About this task
Across the records that follow, determine how many lines contain "server" and give only the resulting number.

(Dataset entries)

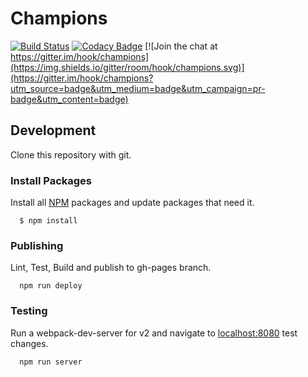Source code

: # Champions

[![Build Status](https://travis-ci.org/hook/champions.svg?branch=master)](https://travis-ci.org/hook/champions)
[![Codacy Badge](https://api.codacy.com/project/badge/grade/baba36c6f40645d78a4479a2d5e51e8f)](https://www.codacy.com/app/gabrielhook/champions)
[![Join the chat at https://gitter.im/hook/champions](https://img.shields.io/gitter/room/hook/champions.svg)](https://gitter.im/hook/champions?utm_source=badge&utm_medium=badge&utm_campaign=pr-badge&utm_content=badge)

## Development

  Clone this repository with git.

### Install Packages

  Install all [NPM](https://www.npmjs.com/) packages and update packages that need it.

```
  $ npm install
```

### Publishing

  Lint, Test, Build and publish to gh-pages branch.

```
  npm run deploy
```

### Testing

  Run a webpack-dev-server for v2 and navigate to [localhost:8080](http://localhost:8080) test changes. 

```
  npm run server
```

Exercise response
2